*Try it*
Your answer must consist only of the lines from the start of the entries through the line that holds "## Examples", copied exactly, with no pictures.

*Information given*
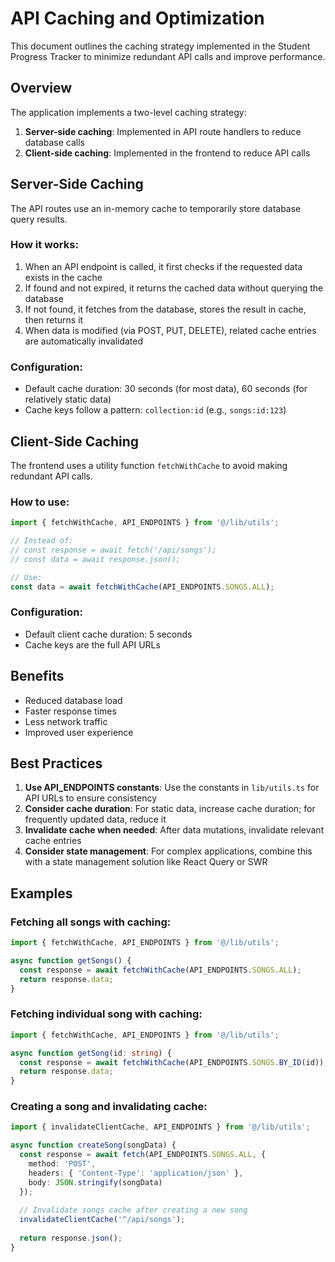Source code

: # API Caching and Optimization

This document outlines the caching strategy implemented in the Student Progress Tracker to minimize redundant API calls and improve performance.

## Overview

The application implements a two-level caching strategy:

1. **Server-side caching**: Implemented in API route handlers to reduce database calls
2. **Client-side caching**: Implemented in the frontend to reduce API calls

## Server-Side Caching

The API routes use an in-memory cache to temporarily store database query results.

### How it works:

1. When an API endpoint is called, it first checks if the requested data exists in the cache
2. If found and not expired, it returns the cached data without querying the database
3. If not found, it fetches from the database, stores the result in cache, then returns it
4. When data is modified (via POST, PUT, DELETE), related cache entries are automatically invalidated

### Configuration:

- Default cache duration: 30 seconds (for most data), 60 seconds (for relatively static data)
- Cache keys follow a pattern: `collection:id` (e.g., `songs:id:123`)

## Client-Side Caching

The frontend uses a utility function `fetchWithCache` to avoid making redundant API calls.

### How to use:

```typescript
import { fetchWithCache, API_ENDPOINTS } from '@/lib/utils';

// Instead of:
// const response = await fetch('/api/songs');
// const data = await response.json();

// Use:
const data = await fetchWithCache(API_ENDPOINTS.SONGS.ALL);
```

### Configuration:

- Default client cache duration: 5 seconds
- Cache keys are the full API URLs

## Benefits

- Reduced database load
- Faster response times
- Less network traffic
- Improved user experience

## Best Practices

1. **Use API_ENDPOINTS constants**: Use the constants in `lib/utils.ts` for API URLs to ensure consistency
2. **Consider cache duration**: For static data, increase cache duration; for frequently updated data, reduce it
3. **Invalidate cache when needed**: After data mutations, invalidate relevant cache entries
4. **Consider state management**: For complex applications, combine this with a state management solution like React Query or SWR

## Examples

### Fetching all songs with caching:

```typescript
import { fetchWithCache, API_ENDPOINTS } from '@/lib/utils';

async function getSongs() {
  const response = await fetchWithCache(API_ENDPOINTS.SONGS.ALL);
  return response.data;
}
```

### Fetching individual song with caching:

```typescript
import { fetchWithCache, API_ENDPOINTS } from '@/lib/utils';

async function getSong(id: string) {
  const response = await fetchWithCache(API_ENDPOINTS.SONGS.BY_ID(id));
  return response.data;
}
```

### Creating a song and invalidating cache:

```typescript
import { invalidateClientCache, API_ENDPOINTS } from '@/lib/utils';

async function createSong(songData) {
  const response = await fetch(API_ENDPOINTS.SONGS.ALL, {
    method: 'POST',
    headers: { 'Content-Type': 'application/json' },
    body: JSON.stringify(songData)
  });
  
  // Invalidate songs cache after creating a new song
  invalidateClientCache('^/api/songs');
  
  return response.json();
}
```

*Output of the exercise*
Source code

: # API Caching and Optimization

This document outlines the caching strategy implemented in the Student Progress Tracker to minimize redundant API calls and improve performance.

## Overview

The application implements a two-level caching strategy:

1. **Server-side caching**: Implemented in API route handlers to reduce database calls
2. **Client-side caching**: Implemented in the frontend to reduce API calls

## Server-Side Caching

The API routes use an in-memory cache to temporarily store database query results.

### How it works:

1. When an API endpoint is called, it first checks if the requested data exists in the cache
2. If found and not expired, it returns the cached data without querying the database
3. If not found, it fetches from the database, stores the result in cache, then returns it
4. When data is modified (via POST, PUT, DELETE), related cache entries are automatically invalidated

### Configuration:

- Default cache duration: 30 seconds (for most data), 60 seconds (for relatively static data)
- Cache keys follow a pattern: `collection:id` (e.g., `songs:id:123`)

## Client-Side Caching

The frontend uses a utility function `fetchWithCache` to avoid making redundant API calls.

### How to use:

```typescript
import { fetchWithCache, API_ENDPOINTS } from '@/lib/utils';

// Instead of:
// const response = await fetch('/api/songs');
// const data = await response.json();

// Use:
const data = await fetchWithCache(API_ENDPOINTS.SONGS.ALL);
```

### Configuration:

- Default client cache duration: 5 seconds
- Cache keys are the full API URLs

## Benefits

- Reduced database load
- Faster response times
- Less network traffic
- Improved user experience

## Best Practices

1. **Use API_ENDPOINTS constants**: Use the constants in `lib/utils.ts` for API URLs to ensure consistency
2. **Consider cache duration**: For static data, increase cache duration; for frequently updated data, reduce it
3. **Invalidate cache when needed**: After data mutations, invalidate relevant cache entries
4. **Consider state management**: For complex applications, combine this with a state management solution like React Query or SWR

## Examples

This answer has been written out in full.